§ Task details
Strip the pictures and reproduce the rest of the listing exactly.

════════════════

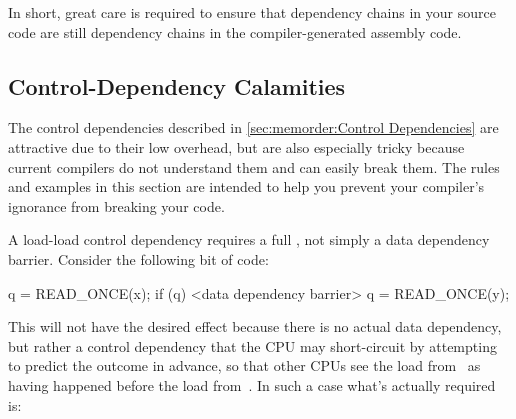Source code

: \QuickQuizEnd

In short, great care is required to ensure that dependency
chains in your source code are still dependency chains in the
compiler-generated assembly code.

\subsection{Control-Dependency Calamities}
\label{sec:memorder:Control-Dependency Calamities}

The control dependencies described in
\cref{sec:memorder:Control Dependencies}
are attractive due to their low overhead, but are also especially
tricky because current compilers do not understand them and can easily
break them.
The rules and examples in this section are intended to help you
prevent your compiler's ignorance from breaking your code.

A load-load control dependency requires a full ,
not simply a data dependency barrier.
Consider the following bit of code:

\begin{VerbatimN}
q = READ_ONCE(x);
if (q) {
	<data dependency barrier>
	q = READ_ONCE(y);
}
\end{VerbatimN}

This will not have the desired effect because there is no actual data
dependency, but rather a control dependency that the CPU may short-circuit
by attempting to predict the outcome in advance, so that other CPUs see
the load from~ as having happened before the load from~.
In such a case what's actually required is:

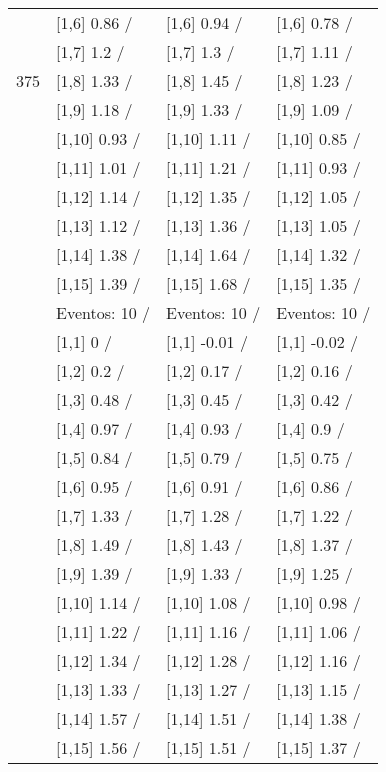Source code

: \begin{table}
\begin{tabular}[t]{llll}
 & {}[1,6] 0.86  / & {}[1,6] 0.94  / & {}[1,6] 0.78  /\\
 & {}[1,7] 1.2  / & {}[1,7] 1.3  / & {}[1,7] 1.11  /\\
375 & {}[1,8] 1.33  / & {}[1,8] 1.45  / & {}[1,8] 1.23  /\\
\addlinespace
 & {}[1,9] 1.18  / & {}[1,9] 1.33  / & {}[1,9] 1.09  /\\
 & {}[1,10] 0.93  / & {}[1,10] 1.11  / & {}[1,10] 0.85  /\\
 & {}[1,11] 1.01  / & {}[1,11] 1.21  / & {}[1,11] 0.93  /\\
 & {}[1,12] 1.14  / & {}[1,12] 1.35  / & {}[1,12] 1.05  /\\
 & {}[1,13] 1.12  / & {}[1,13] 1.36  / & {}[1,13] 1.05  /\\
\addlinespace
 & {}[1,14] 1.38  / & {}[1,14] 1.64  / & {}[1,14] 1.32  /\\
 & {}[1,15] 1.39  / & {}[1,15] 1.68  / & {}[1,15] 1.35  /\\
 & Eventos:  10 / & Eventos:  10 / & Eventos:  10 /\\
 & {}[1,1] 0  / & {}[1,1] -0.01  / & {}[1,1] -0.02  /\\
 & {}[1,2] 0.2  / & {}[1,2] 0.17  / & {}[1,2] 0.16  /\\
\addlinespace
 & {}[1,3] 0.48  / & {}[1,3] 0.45  / & {}[1,3] 0.42  /\\
 & {}[1,4] 0.97  / & {}[1,4] 0.93  / & {}[1,4] 0.9  /\\
 & {}[1,5] 0.84  / & {}[1,5] 0.79  / & {}[1,5] 0.75  /\\
 & {}[1,6] 0.95  / & {}[1,6] 0.91  / & {}[1,6] 0.86  /\\
 & {}[1,7] 1.33  / & {}[1,7] 1.28  / & {}[1,7] 1.22  /\\
\addlinespace
500 & {}[1,8] 1.49  / & {}[1,8] 1.43  / & {}[1,8] 1.37  /\\
 & {}[1,9] 1.39  / & {}[1,9] 1.33  / & {}[1,9] 1.25  /\\
 & {}[1,10] 1.14  / & {}[1,10] 1.08  / & {}[1,10] 0.98  /\\
 & {}[1,11] 1.22  / & {}[1,11] 1.16  / & {}[1,11] 1.06  /\\
 & {}[1,12] 1.34  / & {}[1,12] 1.28  / & {}[1,12] 1.16  /\\
\addlinespace
 & {}[1,13] 1.33  / & {}[1,13] 1.27  / & {}[1,13] 1.15  /\\
 & {}[1,14] 1.57  / & {}[1,14] 1.51  / & {}[1,14] 1.38  /\\
 & {}[1,15] 1.56  / & {}[1,15] 1.51  / & {}[1,15] 1.37  /\\
\bottomrule
\end{tabular}
\end{table}
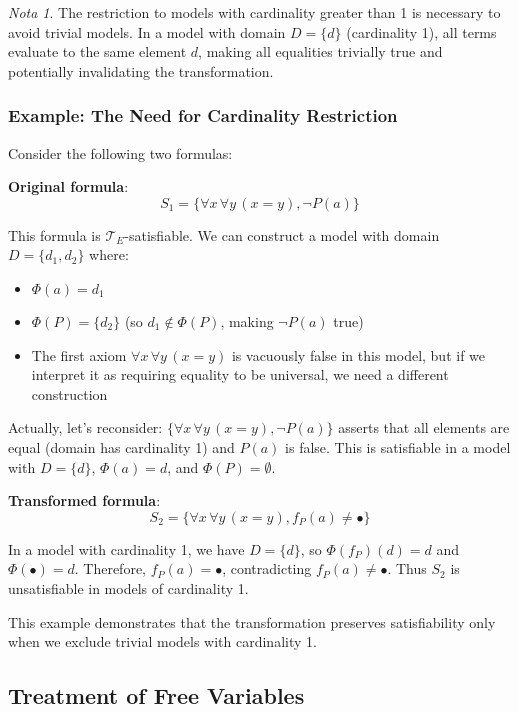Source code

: \documentclass[11pt,a4paper]{article}
\theoremstyle{definition}
\theoremstyle{plain}
\theoremstyle{remark}
\newtheorem*{remark}{Nota}
\begin{document}
\begin{remark}
The restriction to models with cardinality greater than 1 is necessary to avoid trivial models. In a model with domain $D = \{d\}$ (cardinality 1), all terms evaluate to the same element $d$, making all equalities trivially true and potentially invalidating the transformation.
\end{remark}

\subsubsection{Example: The Need for Cardinality Restriction}

Consider the following two formulas:

\textbf{Original formula}:
\[
S_1 = \{\forall x \, \forall y \, (x = y), \neg P(a)\}
\]

This formula is $\mathcal{T}_E$-satisfiable. We can construct a model with domain $D = \{d_1, d_2\}$ where:
\begin{itemize}
    \item $\Phi(a) = d_1$
    \item $\Phi(P) = \{d_2\}$ (so $d_1 \notin \Phi(P)$, making $\neg P(a)$ true)
    \item The first axiom $\forall x \, \forall y \, (x = y)$ is vacuously false in this model, but if we interpret it as requiring equality to be universal, we need a different construction
\end{itemize}

Actually, let's reconsider: $\{\forall x \, \forall y \, (x = y), \neg P(a)\}$ asserts that all elements are equal (domain has cardinality 1) and $P(a)$ is false. This is satisfiable in a model with $D = \{d\}$, $\Phi(a) = d$, and $\Phi(P) = \emptyset$.

\textbf{Transformed formula}:
\[
S_2 = \{\forall x \, \forall y \, (x = y), f_P(a) \neq \bullet\}
\]

In a model with cardinality 1, we have $D = \{d\}$, so $\Phi(f_P)(d) = d$ and $\Phi(\bullet) = d$. Therefore, $f_P(a) = \bullet$, contradicting $f_P(a) \neq \bullet$. Thus $S_2$ is unsatisfiable in models of cardinality 1.

This example demonstrates that the transformation preserves satisfiability only when we exclude trivial models with cardinality 1.

\subsection{Treatment of Free Variables}
\end{document}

════════════════

§ The completed task
Source code

: \QuickQuizEnd

In short, great care is required to ensure that dependency
chains in your source code are still dependency chains in the
compiler-generated assembly code.

\subsection{Control-Dependency Calamities}
\label{sec:memorder:Control-Dependency Calamities}

The control dependencies described in
\cref{sec:memorder:Control Dependencies}
are attractive due to their low overhead, but are also especially
tricky because current compilers do not understand them and can easily
break them.
The rules and examples in this section are intended to help you
prevent your compiler's ignorance from breaking your code.

A load-load control dependency requires a full ,
not simply a data dependency barrier.
Consider the following bit of code:

\begin{VerbatimN}
q = READ_ONCE(x);
if (q) {
	<data dependency barrier>
	q = READ_ONCE(y);
}
\end{VerbatimN}

This will not have the desired effect because there is no actual data
dependency, but rather a control dependency that the CPU may short-circuit
by attempting to predict the outcome in advance, so that other CPUs see
the load from~ as having happened before the load from~.
In such a case what's actually required is:

Source code

: \begin{table}
\begin{tabular}[t]{llll}
 & {}[1,6] 0.86  / & {}[1,6] 0.94  / & {}[1,6] 0.78  /\\
 & {}[1,7] 1.2  / & {}[1,7] 1.3  / & {}[1,7] 1.11  /\\
375 & {}[1,8] 1.33  / & {}[1,8] 1.45  / & {}[1,8] 1.23  /\\
\addlinespace
 & {}[1,9] 1.18  / & {}[1,9] 1.33  / & {}[1,9] 1.09  /\\
 & {}[1,10] 0.93  / & {}[1,10] 1.11  / & {}[1,10] 0.85  /\\
 & {}[1,11] 1.01  / & {}[1,11] 1.21  / & {}[1,11] 0.93  /\\
 & {}[1,12] 1.14  / & {}[1,12] 1.35  / & {}[1,12] 1.05  /\\
 & {}[1,13] 1.12  / & {}[1,13] 1.36  / & {}[1,13] 1.05  /\\
\addlinespace
 & {}[1,14] 1.38  / & {}[1,14] 1.64  / & {}[1,14] 1.32  /\\
 & {}[1,15] 1.39  / & {}[1,15] 1.68  / & {}[1,15] 1.35  /\\
 & Eventos:  10 / & Eventos:  10 / & Eventos:  10 /\\
 & {}[1,1] 0  / & {}[1,1] -0.01  / & {}[1,1] -0.02  /\\
 & {}[1,2] 0.2  / & {}[1,2] 0.17  / & {}[1,2] 0.16  /\\
\addlinespace
 & {}[1,3] 0.48  / & {}[1,3] 0.45  / & {}[1,3] 0.42  /\\
 & {}[1,4] 0.97  / & {}[1,4] 0.93  / & {}[1,4] 0.9  /\\
 & {}[1,5] 0.84  / & {}[1,5] 0.79  / & {}[1,5] 0.75  /\\
 & {}[1,6] 0.95  / & {}[1,6] 0.91  / & {}[1,6] 0.86  /\\
 & {}[1,7] 1.33  / & {}[1,7] 1.28  / & {}[1,7] 1.22  /\\
\addlinespace
500 & {}[1,8] 1.49  / & {}[1,8] 1.43  / & {}[1,8] 1.37  /\\
 & {}[1,9] 1.39  / & {}[1,9] 1.33  / & {}[1,9] 1.25  /\\
 & {}[1,10] 1.14  / & {}[1,10] 1.08  / & {}[1,10] 0.98  /\\
 & {}[1,11] 1.22  / & {}[1,11] 1.16  / & {}[1,11] 1.06  /\\
 & {}[1,12] 1.34  / & {}[1,12] 1.28  / & {}[1,12] 1.16  /\\
\addlinespace
 & {}[1,13] 1.33  / & {}[1,13] 1.27  / & {}[1,13] 1.15  /\\
 & {}[1,14] 1.57  / & {}[1,14] 1.51  / & {}[1,14] 1.38  /\\
 & {}[1,15] 1.56  / & {}[1,15] 1.51  / & {}[1,15] 1.37  /\\
\bottomrule
\end{tabular}
\end{table}
Source code

: \documentclass[11pt,a4paper]{article}
\theoremstyle{definition}
\theoremstyle{plain}
\theoremstyle{remark}
\newtheorem*{remark}{Nota}
\begin{document}
\begin{remark}
The restriction to models with cardinality greater than 1 is necessary to avoid trivial models. In a model with domain $D = \{d\}$ (cardinality 1), all terms evaluate to the same element $d$, making all equalities trivially true and potentially invalidating the transformation.
\end{remark}

\subsubsection{Example: The Need for Cardinality Restriction}

Consider the following two formulas:

\textbf{Original formula}:
\[
S_1 = \{\forall x \, \forall y \, (x = y), \neg P(a)\}
\]

This formula is $\mathcal{T}_E$-satisfiable. We can construct a model with domain $D = \{d_1, d_2\}$ where:
\begin{itemize}
    \item $\Phi(a) = d_1$
    \item $\Phi(P) = \{d_2\}$ (so $d_1 \notin \Phi(P)$, making $\neg P(a)$ true)
    \item The first axiom $\forall x \, \forall y \, (x = y)$ is vacuously false in this model, but if we interpret it as requiring equality to be universal, we need a different construction
\end{itemize}

Actually, let's reconsider: $\{\forall x \, \forall y \, (x = y), \neg P(a)\}$ asserts that all elements are equal (domain has cardinality 1) and $P(a)$ is false. This is satisfiable in a model with $D = \{d\}$, $\Phi(a) = d$, and $\Phi(P) = \emptyset$.

\textbf{Transformed formula}:
\[
S_2 = \{\forall x \, \forall y \, (x = y), f_P(a) \neq \bullet\}
\]

In a model with cardinality 1, we have $D = \{d\}$, so $\Phi(f_P)(d) = d$ and $\Phi(\bullet) = d$. Therefore, $f_P(a) = \bullet$, contradicting $f_P(a) \neq \bullet$. Thus $S_2$ is unsatisfiable in models of cardinality 1.

This example demonstrates that the transformation preserves satisfiability only when we exclude trivial models with cardinality 1.

\subsection{Treatment of Free Variables}
\end{document}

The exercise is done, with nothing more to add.